How to retrieve all content from all global spaces in your Confluence instance

Problem Statement:

I want to get all the content from all spaces with type "global".

This now costs more than 70 API calls. This is because there is a limit of 25 objects per call and I need to get the "space key" from every space manually to get their content via a for loop with calls to "https://wiki-acc.[mycompany].com/rest/api/space/[space_key]/content?expand=body.storage".

If there is a way to limit the amount of API calls to achieve my goal, I would very much like to know. It now takes about 37 seconds to execute, which is too slow for my use case.

Thanks in advance!

Reference ticker and latest code:

How can I get all text from all spaces and their c... (atlassian.com)

CC: @Bas Hulskamp

Warm Regards

4 answers

2 accepted

0 votes

Answer accepted

Hi @Humashankar VJ @Aron Gombas _Midori_ @Barbara Szczesniak

Thank you all for your assistance!

I have solved my issue now, by using async functions to retrieve the data with the Confluence API. This took the execution time down to <=3 seconds from the +/-60 seconds that it was before.

This is my code

async def get_all_global_space_keys(self) -> list[str]:

        url = self.base_url + "/rest/api/space"

        params = {"type": "global"}

        all_keys = []

        async with aiohttp.ClientSession() as session:

            while True:

                async with session.get(url, headers=self.headers, params=params) as response:

                    data = await response.json()

                    for result in data["results"]:

                        all_keys.append(result["key"])

                    next_url = data['_links'].get('next', None)

                    if next_url:

                        url = self.base_url + next_url

                    else:

                        break

        return all_keys

    

    async def get_content_from_space(self, session, space_key) -> list[Document]:

        documents = []

        url = self.base_url + "/rest/api/space/" + space_key + "/content"

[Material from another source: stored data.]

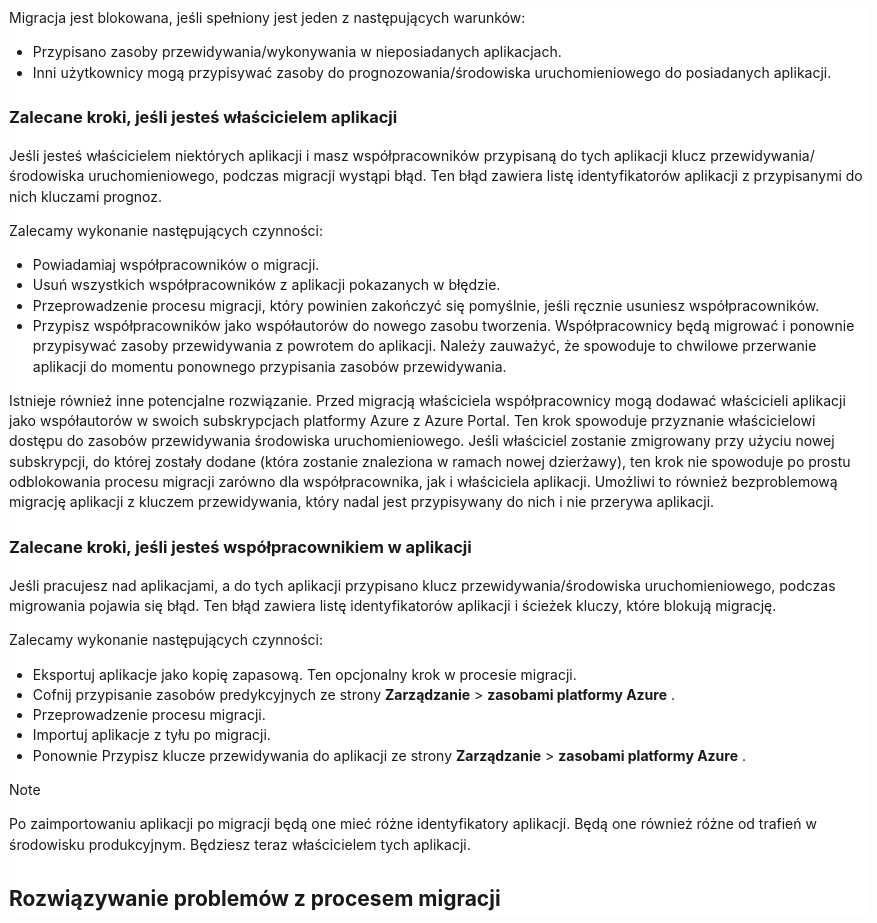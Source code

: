 Migracja jest blokowana, jeśli spełniony jest jeden z następujących warunków:

* Przypisano zasoby przewidywania/wykonywania w nieposiadanych aplikacjach.
* Inni użytkownicy mogą przypisywać zasoby do prognozowania/środowiska uruchomieniowego do posiadanych aplikacji.

### <a name="recommended-steps-if-youre-the-owner-of-the-app"></a>Zalecane kroki, jeśli jesteś właścicielem aplikacji
Jeśli jesteś właścicielem niektórych aplikacji i masz współpracowników przypisaną do tych aplikacji klucz przewidywania/środowiska uruchomieniowego, podczas migracji wystąpi błąd. Ten błąd zawiera listę identyfikatorów aplikacji z przypisanymi do nich kluczami prognoz.

Zalecamy wykonanie następujących czynności:
* Powiadamiaj współpracowników o migracji.
* Usuń wszystkich współpracowników z aplikacji pokazanych w błędzie.
* Przeprowadzenie procesu migracji, który powinien zakończyć się pomyślnie, jeśli ręcznie usuniesz współpracowników.
* Przypisz współpracowników jako współautorów do nowego zasobu tworzenia. Współpracownicy będą migrować i ponownie przypisywać zasoby przewidywania z powrotem do aplikacji. Należy zauważyć, że spowoduje to chwilowe przerwanie aplikacji do momentu ponownego przypisania zasobów przewidywania.

Istnieje również inne potencjalne rozwiązanie. Przed migracją właściciela współpracownicy mogą dodawać właścicieli aplikacji jako współautorów w swoich subskrypcjach platformy Azure z Azure Portal. Ten krok spowoduje przyznanie właścicielowi dostępu do zasobów przewidywania środowiska uruchomieniowego. Jeśli właściciel zostanie zmigrowany przy użyciu nowej subskrypcji, do której zostały dodane (która zostanie znaleziona w ramach nowej dzierżawy), ten krok nie spowoduje po prostu odblokowania procesu migracji zarówno dla współpracownika, jak i właściciela aplikacji. Umożliwi to również bezproblemową migrację aplikacji z kluczem przewidywania, który nadal jest przypisywany do nich i nie przerywa aplikacji.


### <a name="recommended-steps-if-youre-a-collaborator-on-an-app"></a>Zalecane kroki, jeśli jesteś współpracownikiem w aplikacji
Jeśli pracujesz nad aplikacjami, a do tych aplikacji przypisano klucz przewidywania/środowiska uruchomieniowego, podczas migrowania pojawia się błąd. Ten błąd zawiera listę identyfikatorów aplikacji i ścieżek kluczy, które blokują migrację.

Zalecamy wykonanie następujących czynności:
* Eksportuj aplikacje jako kopię zapasową. Ten opcjonalny krok w procesie migracji.
* Cofnij przypisanie zasobów predykcyjnych ze strony **Zarządzanie**  >  **zasobami platformy Azure** .
* Przeprowadzenie procesu migracji.
* Importuj aplikacje z tyłu po migracji.
* Ponownie Przypisz klucze przewidywania do aplikacji ze strony **Zarządzanie**  >  **zasobami platformy Azure** .

> [!Note]
> Po zaimportowaniu aplikacji po migracji będą one mieć różne identyfikatory aplikacji. Będą one również różne od trafień w środowisku produkcyjnym. Będziesz teraz właścicielem tych aplikacji.

## <a name="troubleshooting-the-migration-process"></a>Rozwiązywanie problemów z procesem migracji
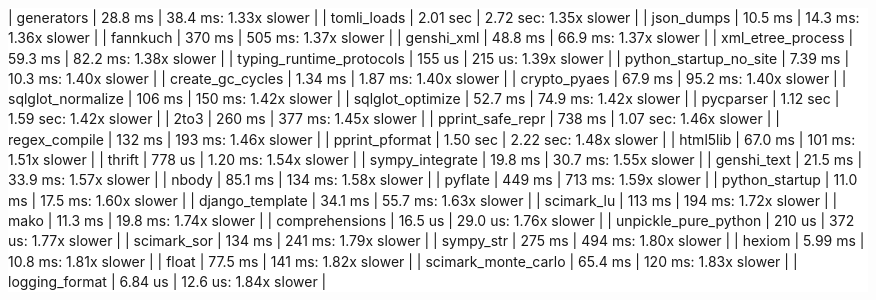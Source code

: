| generators                | 28.8 ms                                                      | 38.4 ms: 1.33x slower                                                    |
| tomli_loads               | 2.01 sec                                                     | 2.72 sec: 1.35x slower                                                   |
| json_dumps                | 10.5 ms                                                      | 14.3 ms: 1.36x slower                                                    |
| fannkuch                  | 370 ms                                                       | 505 ms: 1.37x slower                                                     |
| genshi_xml                | 48.8 ms                                                      | 66.9 ms: 1.37x slower                                                    |
| xml_etree_process         | 59.3 ms                                                      | 82.2 ms: 1.38x slower                                                    |
| typing_runtime_protocols  | 155 us                                                       | 215 us: 1.39x slower                                                     |
| python_startup_no_site    | 7.39 ms                                                      | 10.3 ms: 1.40x slower                                                    |
| create_gc_cycles          | 1.34 ms                                                      | 1.87 ms: 1.40x slower                                                    |
| crypto_pyaes              | 67.9 ms                                                      | 95.2 ms: 1.40x slower                                                    |
| sqlglot_normalize         | 106 ms                                                       | 150 ms: 1.42x slower                                                     |
| sqlglot_optimize          | 52.7 ms                                                      | 74.9 ms: 1.42x slower                                                    |
| pycparser                 | 1.12 sec                                                     | 1.59 sec: 1.42x slower                                                   |
| 2to3                      | 260 ms                                                       | 377 ms: 1.45x slower                                                     |
| pprint_safe_repr          | 738 ms                                                       | 1.07 sec: 1.46x slower                                                   |
| regex_compile             | 132 ms                                                       | 193 ms: 1.46x slower                                                     |
| pprint_pformat            | 1.50 sec                                                     | 2.22 sec: 1.48x slower                                                   |
| html5lib                  | 67.0 ms                                                      | 101 ms: 1.51x slower                                                     |
| thrift                    | 778 us                                                       | 1.20 ms: 1.54x slower                                                    |
| sympy_integrate           | 19.8 ms                                                      | 30.7 ms: 1.55x slower                                                    |
| genshi_text               | 21.5 ms                                                      | 33.9 ms: 1.57x slower                                                    |
| nbody                     | 85.1 ms                                                      | 134 ms: 1.58x slower                                                     |
| pyflate                   | 449 ms                                                       | 713 ms: 1.59x slower                                                     |
| python_startup            | 11.0 ms                                                      | 17.5 ms: 1.60x slower                                                    |
| django_template           | 34.1 ms                                                      | 55.7 ms: 1.63x slower                                                    |
| scimark_lu                | 113 ms                                                       | 194 ms: 1.72x slower                                                     |
| mako                      | 11.3 ms                                                      | 19.8 ms: 1.74x slower                                                    |
| comprehensions            | 16.5 us                                                      | 29.0 us: 1.76x slower                                                    |
| unpickle_pure_python      | 210 us                                                       | 372 us: 1.77x slower                                                     |
| scimark_sor               | 134 ms                                                       | 241 ms: 1.79x slower                                                     |
| sympy_str                 | 275 ms                                                       | 494 ms: 1.80x slower                                                     |
| hexiom                    | 5.99 ms                                                      | 10.8 ms: 1.81x slower                                                    |
| float                     | 77.5 ms                                                      | 141 ms: 1.82x slower                                                     |
| scimark_monte_carlo       | 65.4 ms                                                      | 120 ms: 1.83x slower                                                     |
| logging_format            | 6.84 us                                                      | 12.6 us: 1.84x slower                                                    |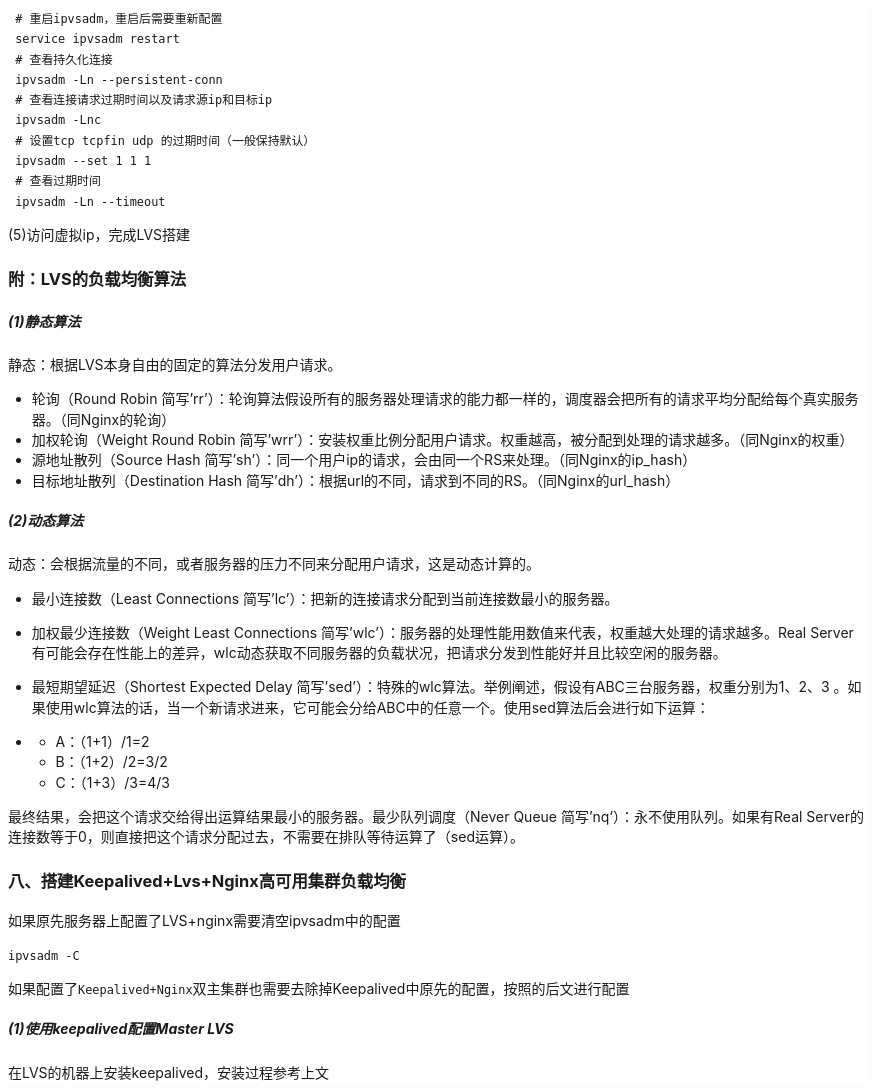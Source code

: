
 ```
 # 重启ipvsadm，重启后需要重新配置 
 service ipvsadm restart 
 # 查看持久化连接 
 ipvsadm -Ln --persistent-conn 
 # 查看连接请求过期时间以及请求源ip和目标ip 
 ipvsadm -Lnc 
 # 设置tcp tcpfin udp 的过期时间（一般保持默认） 
 ipvsadm --set 1 1 1 
 # 查看过期时间 
 ipvsadm -Ln --timeout
```

(5)访问虚拟ip，完成LVS搭建

### 附：LVS的负载均衡算法

##### (1)静态算法

静态：根据LVS本身自由的固定的算法分发用户请求。

- 轮询（Round Robin 简写’rr’）：轮询算法假设所有的服务器处理请求的能力都一样的，调度器会把所有的请求平均分配给每个真实服务器。（同Nginx的轮询）
- 加权轮询（Weight Round Robin 简写’wrr’）：安装权重比例分配用户请求。权重越高，被分配到处理的请求越多。（同Nginx的权重）
- 源地址散列（Source Hash 简写’sh’）：同一个用户ip的请求，会由同一个RS来处理。（同Nginx的ip_hash）
- 目标地址散列（Destination Hash 简写’dh’）：根据url的不同，请求到不同的RS。（同Nginx的url_hash）

##### (2)动态算法

动态：会根据流量的不同，或者服务器的压力不同来分配用户请求，这是动态计算的。

- 最小连接数（Least Connections 简写’lc’）：把新的连接请求分配到当前连接数最小的服务器。

- 加权最少连接数（Weight Least Connections 简写’wlc’）：服务器的处理性能用数值来代表，权重越大处理的请求越多。Real Server 有可能会存在性能上的差异，wlc动态获取不同服务器的负载状况，把请求分发到性能好并且比较空闲的服务器。

- 最短期望延迟（Shortest Expected Delay 简写’sed’）：特殊的wlc算法。举例阐述，假设有ABC三台服务器，权重分别为1、2、3 。如果使用wlc算法的话，当一个新请求进来，它可能会分给ABC中的任意一个。使用sed算法后会进行如下运算：

- - A：（1+1）/1=2
  - B：（1+2）/2=3/2
  - C：（1+3）/3=4/3

最终结果，会把这个请求交给得出运算结果最小的服务器。最少队列调度（Never Queue 简写’nq’）：永不使用队列。如果有Real Server的连接数等于0，则直接把这个请求分配过去，不需要在排队等待运算了（sed运算）。

### 八、搭建Keepalived+Lvs+Nginx高可用集群负载均衡

如果原先服务器上配置了LVS+nginx需要清空ipvsadm中的配置

```
ipvsadm -C
```

如果配置了`Keepalived+Nginx`双主集群也需要去除掉Keepalived中原先的配置，按照的后文进行配置

##### (1)使用keepalived配置Master LVS

在LVS的机器上安装keepalived，安装过程参考上文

        params = {"expand": "body.storage"}

        async with session.get(url, headers=self.headers, params=params) as response:

            data = await response.json()

            for result in data["page"]["results"]:

                content_url = self.base_url + result["_links"]["webui"]

                # content: str = BeautifulSoup(result["body"]["storage"]["value"], 'html.parser').get_text()

                content: str = result["body"]["storage"]["value"]

                documents.append(Document(content, metadata={"source": content_url}).to_json())

        return documents

    async def get_all_content_from_all_global_spaces(self, space_keys: list[str]):

        documents: list[Document] = []

        async with aiohttp.ClientSession() as session:

            tasks = [self.get_content_from_space(session, key) for key in space_keys]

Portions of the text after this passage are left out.